Thursday, April 3, 2014

Thursday of the fourth week of Lent

The Lord said to Moses, "Go down at once to your people whom you brought out of the land of Egypt, for they have soon turned aside from the way I pointed out to them, making for themselves a golden calf and worshipping it, sacrificing to it and crying out, 'This is your God, O Israel, who brought you out of the land of Egypt.'"
Exodus 32
 
Jesus said, "How can you believe, when you accept praise from one another, and do not seek the praise that comes only from God?"
John 5
 
Someone brought a hermit who was a leper some money and said, "Take this to spend, for you are old and ill." He replied, "Are you going to take me away from Him who has fed me and given me what I need?" He would not accept it.
 
* * *
 
There is more here, in the passage from Exodus, then I have seen before. I have always thought of this episode in the history of Israel as a turning away from God, the true God. But they still recognise God's actions as being the mark of their God. God has forbidden the marking of idols--this is "the way...pointed out to them." And the temptation to make an idol always seems inscrutable to us. How will that possibly help?
 
I suppose the question is, what do the Israelites want from their idol? I am not a biblical scholar, but I suspect that the general answer "security" would answer the question. The Israelites have experienced the care of God. They know that God has brought them out of the land of Egypt. So they maintain that this One, the One who has accomplished these things ian the past is their God.

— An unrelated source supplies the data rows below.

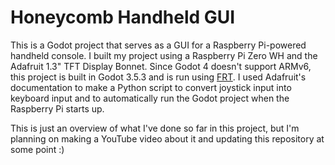 # Honeycomb Handheld GUI

This is a Godot project that serves as a GUI for a Raspberry Pi-powered handheld console. I built my project using a Raspberry Pi Zero WH and the Adafruit 1.3" TFT Display Bonnet.
Since Godot 4 doesn't support ARMv6, this project is built in Godot 3.5.3 and is run using [FRT](https://github.com/efornara/frt?tab=readme-ov-file).
I used Adafruit's documentation to make a Python script to convert joystick input into keyboard input and to automatically run the Godot project when the Raspberry Pi starts up.

This is just an overview of what I've done so far in this project, but I'm planning on making a YouTube video about it and updating this repository at some point :)
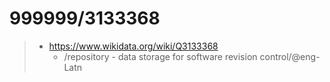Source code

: # 999999/3133368

> - https://www.wikidata.org/wiki/Q3133368
>   - /repository - data storage for software revision control/@eng-Latn
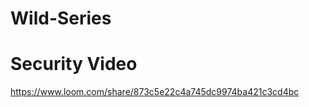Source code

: # Wild-Series

<h1> Security Video </h1>

https://www.loom.com/share/873c5e22c4a745dc9974ba421c3cd4bc
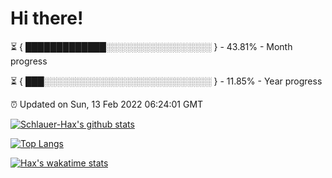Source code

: # Hi there!

⏳ { █████████████░░░░░░░░░░░░░░░░░ } - 43.81% - Month progress

⏳ { ███░░░░░░░░░░░░░░░░░░░░░░░░░░░ } - 11.85% - Year progress

⏰ Updated on Sun, 13 Feb 2022 06:24:01 GMT


[![Schlauer-Hax's github stats](https://github-readme-stats.vercel.app/api?username=Schlauer-Hax&show_icons=true&theme=dark&count_private=true)](https://github.com/Schlauer-Hax)


[![Top Langs](https://github-readme-stats.vercel.app/api/top-langs/?username=Schlauer-Hax&layout=compact&theme=dark)](https://github.com/Schlauer-Hax?tab=repositories)


[![Hax's wakatime stats](https://github-readme-stats.vercel.app/api/wakatime?username=Hax&theme=dark)](https://wakatime.com/@Hax)

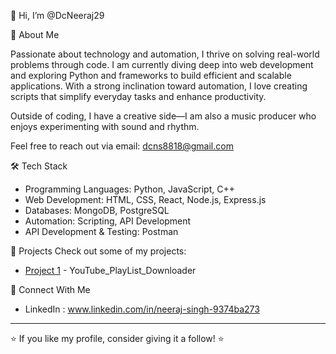 👋 Hi, I’m @DcNeeraj29

👀 About Me

Passionate about technology and automation, I thrive on solving real-world problems through code. I am currently diving deep into web development and exploring Python and frameworks to build efficient and scalable applications. With a strong inclination toward automation, I love creating scripts that simplify everyday tasks and enhance productivity.

Outside of coding, I have a creative side—I am also a music producer who enjoys experimenting with sound and rhythm.

Feel free to reach out via email: dcns8818@gmail.com

🛠 Tech Stack
- Programming Languages: Python, JavaScript, C++
- Web Development: HTML, CSS, React, Node.js, Express.js
- Databases: MongoDB, PostgreSQL
- Automation: Scripting, API Development
- API Development & Testing: Postman

📂 Projects
Check out some of my projects:
- [Project 1](#) - YouTube_PlayList_Downloader

🤝 Connect With Me
- LinkedIn : www.linkedin.com/in/neeraj-singh-9374ba273


---
⭐ If you like my profile, consider giving it a follow! ⭐
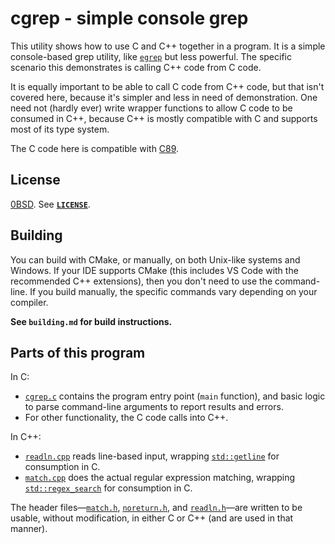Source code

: <!-- SPDX-License-Identifier: 0BSD -->

# cgrep - simple console grep

This utility shows how to use C and C++ together in a program. It is a simple
console-based grep utility, like [`egrep`](https://linux.die.net/man/1/egrep)
but less powerful. The specific scenario this demonstrates is calling C++ code
from C code.

It is equally important to be able to call C code from C++ code, but that isn't
covered here, because it's simpler and less in need of demonstration. One need
not (hardly ever) write wrapper functions to allow C code to be consumed in
C++, because C++ is mostly compatible with C and supports most of its type
system.

The C code here is compatible with
[C89](https://en.wikipedia.org/wiki/ANSI_C#C89).

## License

[0BSD](https://spdx.org/licenses/0BSD). See [**`LICENSE`**](LICENSE).

## Building

You can build with CMake, or manually, on both Unix-like systems and Windows.
If your IDE supports CMake (this includes VS Code with the recommended C++
extensions), then you don't need to use the command-line. If you build
manually, the specific commands vary depending on your compiler.

**See `building.md` for build instructions.**

## Parts of this program

In C:

- [`cgrep.c`](egrep.c) contains the program entry point (`main` function), and
  basic logic to parse command-line arguments to report results and errors.
- For other functionality, the C code calls into C++.

In C++:

- [`readln.cpp`](readln.cpp) reads line-based input, wrapping
  [`std::getline`](https://en.cppreference.com/w/cpp/string/basic_string/getline)
  for consumption in C.
- [`match.cpp`](match.cpp) does the actual regular expression matching,
  wrapping
  [`std::regex_search`](https://en.cppreference.com/w/cpp/regex/regex_search)
  for consumption in C.

The header files—[`match.h`](match.h), [`noreturn.h`](noreturn.h), and
[`readln.h`](readln.h)—are written to be usable, without modification, in
either C or C++ (and are used in that manner).
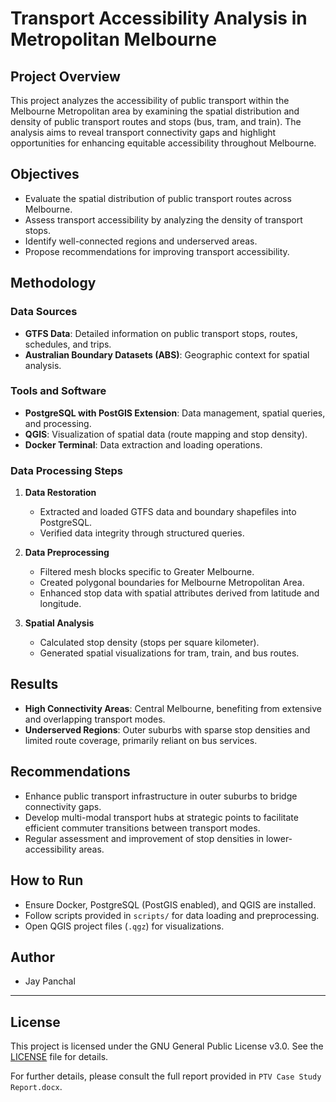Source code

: # Transport Accessibility Analysis in Metropolitan Melbourne

## Project Overview
This project analyzes the accessibility of public transport within the Melbourne Metropolitan area by examining the spatial distribution and density of public transport routes and stops (bus, tram, and train). The analysis aims to reveal transport connectivity gaps and highlight opportunities for enhancing equitable accessibility throughout Melbourne.

## Objectives
- Evaluate the spatial distribution of public transport routes across Melbourne.
- Assess transport accessibility by analyzing the density of transport stops.
- Identify well-connected regions and underserved areas.
- Propose recommendations for improving transport accessibility.

## Methodology

### Data Sources
- **GTFS Data**: Detailed information on public transport stops, routes, schedules, and trips.
- **Australian Boundary Datasets (ABS)**: Geographic context for spatial analysis.

### Tools and Software
- **PostgreSQL with PostGIS Extension**: Data management, spatial queries, and processing.
- **QGIS**: Visualization of spatial data (route mapping and stop density).
- **Docker Terminal**: Data extraction and loading operations.

### Data Processing Steps
1. **Data Restoration**
   - Extracted and loaded GTFS data and boundary shapefiles into PostgreSQL.
   - Verified data integrity through structured queries.

2. **Data Preprocessing**
   - Filtered mesh blocks specific to Greater Melbourne.
   - Created polygonal boundaries for Melbourne Metropolitan Area.
   - Enhanced stop data with spatial attributes derived from latitude and longitude.

3. **Spatial Analysis**
   - Calculated stop density (stops per square kilometer).
   - Generated spatial visualizations for tram, train, and bus routes.

## Results
- **High Connectivity Areas**: Central Melbourne, benefiting from extensive and overlapping transport modes.
- **Underserved Regions**: Outer suburbs with sparse stop densities and limited route coverage, primarily reliant on bus services.

## Recommendations
- Enhance public transport infrastructure in outer suburbs to bridge connectivity gaps.
- Develop multi-modal transport hubs at strategic points to facilitate efficient commuter transitions between transport modes.
- Regular assessment and improvement of stop densities in lower-accessibility areas.

## How to Run
- Ensure Docker, PostgreSQL (PostGIS enabled), and QGIS are installed.
- Follow scripts provided in `scripts/` for data loading and preprocessing.
- Open QGIS project files (`.qgz`) for visualizations.

## Author
- Jay Panchal

---

## License

This project is licensed under the GNU General Public License v3.0. See the [LICENSE](LICENSE) file for details.

For further details, please consult the full report provided in `PTV Case Study Report.docx`.


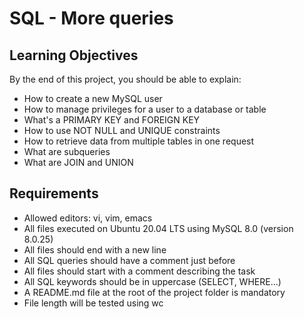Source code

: # SQL - More queries

## Learning Objectives
By the end of this project, you should be able to explain:

- How to create a new MySQL user
- How to manage privileges for a user to a database or table
- What's a PRIMARY KEY and FOREIGN KEY
- How to use NOT NULL and UNIQUE constraints
- How to retrieve data from multiple tables in one request
- What are subqueries
- What are JOIN and UNION

## Requirements
- Allowed editors: vi, vim, emacs
- All files executed on Ubuntu 20.04 LTS using MySQL 8.0 (version 8.0.25)
- All files should end with a new line
- All SQL queries should have a comment just before
- All files should start with a comment describing the task
- All SQL keywords should be in uppercase (SELECT, WHERE…)
- A README.md file at the root of the project folder is mandatory
- File length will be tested using wc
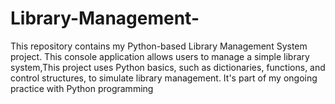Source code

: # Library-Management-
This repository contains my Python-based Library Management System project. This console application allows users to manage a simple library system,This project uses Python basics, such as dictionaries, functions, and control structures, to simulate library management. It's part of my ongoing practice with Python programming
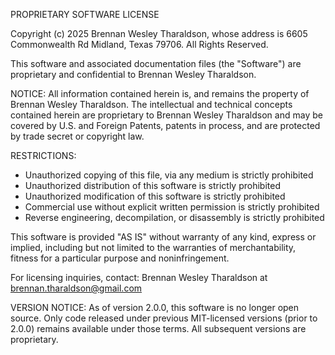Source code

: PROPRIETARY SOFTWARE LICENSE

Copyright (c) 2025 Brennan Wesley Tharaldson, whose address is 6605 Commonwealth Rd Midland, Texas 79706. All Rights Reserved.

This software and associated documentation files (the "Software") are proprietary 
and confidential to Brennan Wesley Tharaldson. 

NOTICE: All information contained herein is, and remains the property of 
Brennan Wesley Tharaldson. The intellectual and technical concepts contained herein are 
proprietary to Brennan Wesley Tharaldson and may be covered by U.S. and Foreign Patents, 
patents in process, and are protected by trade secret or copyright law.

RESTRICTIONS:
- Unauthorized copying of this file, via any medium is strictly prohibited
- Unauthorized distribution of this software is strictly prohibited
- Unauthorized modification of this software is strictly prohibited
- Commercial use without explicit written permission is strictly prohibited
- Reverse engineering, decompilation, or disassembly is strictly prohibited

This software is provided "AS IS" without warranty of any kind, express or 
implied, including but not limited to the warranties of merchantability, 
fitness for a particular purpose and noninfringement.

For licensing inquiries, contact: Brennan Wesley Tharaldson at brennan.tharaldson@gmail.com

VERSION NOTICE:
As of version 2.0.0, this software is no longer open source. Only code 
released under previous MIT-licensed versions (prior to 2.0.0) remains 
available under those terms. All subsequent versions are proprietary.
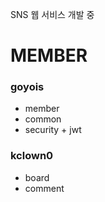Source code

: SNS 웹 서비스 개발 중



# MEMBER

### goyois

- member
- common
- security + jwt


### kclown0

- board
- comment

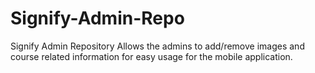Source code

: # Signify-Admin-Repo
Signify Admin Repository
Allows the admins to add/remove images and course related information for easy usage for the mobile application.
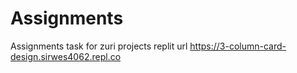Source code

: # Assignments
Assignments task for zuri projects
replit url 
https://3-column-card-design.sirwes4062.repl.co
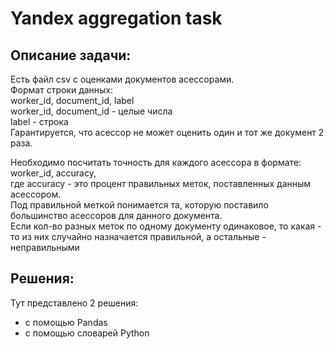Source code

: # Yandex aggregation task

## Описание задачи:

Есть файл csv с оценками документов асессорами.  
Формат строки данных:  
worker_id, document_id, label  
worker_id, document_id - целые числа  
label - строка  
Гарантируется, что асессор не может оценить один и тот же документ 2 раза.

Необходимо посчитать точность для каждого асессора в формате:  
worker_id, accuracy,  
где accuracy - это процент правильных меток, поставленных данным асессором.  
Под правильной меткой понимается та, которую поставило большинство асессоров для данного документа.  
Если кол-во разных меток по одному документу одинаковое, то какая - то из них случайно назначается правильной,
а остальные - неправильными

## Решения:

Тут представлено 2 решения:  
- с помощью Pandas  
- c помощью словарей Python
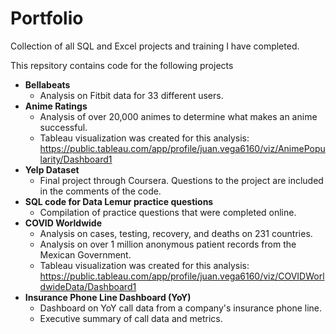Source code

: # Portfolio
Collection of all SQL and Excel projects and training I have completed.

This repsitory contains code for the following projects
* **Bellabeats**
    + Analysis on Fitbit data for 33 different users.
* **Anime Ratings**
    + Analysis of over 20,000 animes to determine what makes an anime successful.
    + Tableau visualization was created for this analysis: https://public.tableau.com/app/profile/juan.vega6160/viz/AnimePopularity/Dashboard1
* **Yelp Dataset**
    + Final project through Coursera. Questions to the project are included in the comments of the code.
* **SQL code for Data Lemur practice questions**
    + Compilation of practice questions that were completed online.
* **COVID Worldwide**
    + Analysis on cases, testing, recovery, and deaths on 231 countries.
    + Analysis on over 1 million anonymous patient records from the Mexican Government.
    + Tableau visualization was created for this analysis: https://public.tableau.com/app/profile/juan.vega6160/viz/COVIDWorldwideData/Dashboard1
* **Insurance Phone Line Dashboard (YoY)**
    + Dashboard on YoY call data from a company's insurance phone line.
    + Executive summary of call data and metrics.
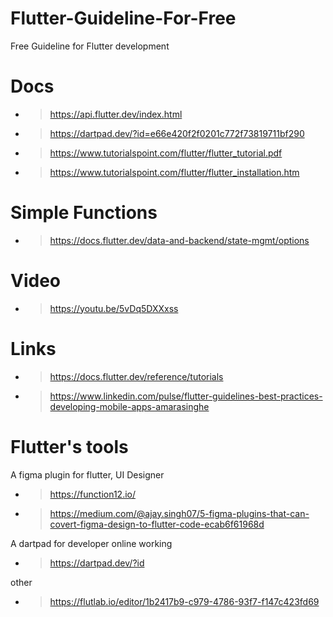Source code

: # Flutter-Guideline-For-Free
Free Guideline for Flutter development

# Docs
* > https://api.flutter.dev/index.html
* > https://dartpad.dev/?id=e66e420f2f0201c772f73819711bf290
* > https://www.tutorialspoint.com/flutter/flutter_tutorial.pdf
* > https://www.tutorialspoint.com/flutter/flutter_installation.htm

# Simple Functions
* > https://docs.flutter.dev/data-and-backend/state-mgmt/options

# Video
* > https://youtu.be/5vDq5DXXxss

# Links
* > https://docs.flutter.dev/reference/tutorials
* > https://www.linkedin.com/pulse/flutter-guidelines-best-practices-developing-mobile-apps-amarasinghe

# Flutter's tools
A figma plugin for flutter, UI Designer
* > https://function12.io/
* > https://medium.com/@ajay.singh07/5-figma-plugins-that-can-covert-figma-design-to-flutter-code-ecab6f61968d

A dartpad for developer online working
* > https://dartpad.dev/?id

other
* > https://flutlab.io/editor/1b2417b9-c979-4786-93f7-f147c423fd69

So far, so good. But where is God now? And what is Moses up to on that mountain?
 
Waiting on God's next move is a difficult process, and it is in the times between those moments of security in God’s providential love that the tempation to fashion a golden calf strikes. We experience a need to know exactly what God will do; we look for some leverage, some way to influence God, so that God will intervene on our behalf—even if that intervention is as simple as one of those small, ordinary graces that reassure us of God’s presence with us.
 
The trouble is, God is not offered as an object to be known by us, nor is God a big vending machine. We can neither know God completely, so as to know God’s mind or predict God’s next move, nor can we calculate the necessary sum and offer to God the ‘price’ for the miracle we require, big or small. The golden calf, being an object presented for view, offered the Israelites a concrete measure of ‘presence’: Where’s God? Right here. Here is a God we can see, who can ‘hear’ us and ‘receive’ our worship. Idols of this kind are a known quantity: they require sacrifice and worship before they will respond to our petitions.
 
Idols give us something to do.
 
Waiting on God is hard. God seems absent, uncaring, or just too busy to bother with us. And yet we need God. As the Psalmist writes, “As the hart longs for flowing streams, so longs my soul for thee, O God. / My soul thirsts for God, the living God” (Psalm 42.1). These are the words of a soul in exile, and we often experience the same sense of distance form God on our journey to the new Jerusalem. We want milestones, a map—a GPS, even. How much longer? We want to know, want to navigate, to know how long the wait will be. It’s the Psalmist’s next sentence: “When shall I come and behold the face of God?”
 
Lent is about the waiting. We know that Jesus has redeemed us, has made the way back to “the face of God” possible for us. And we struggle to believe it. To participate fully in the church’s observance of this penitential season, we concentrate on the waiting, we focus on the suffering that accompanies anticipation, and we hope, gain strength, for all the moments of exile along the way.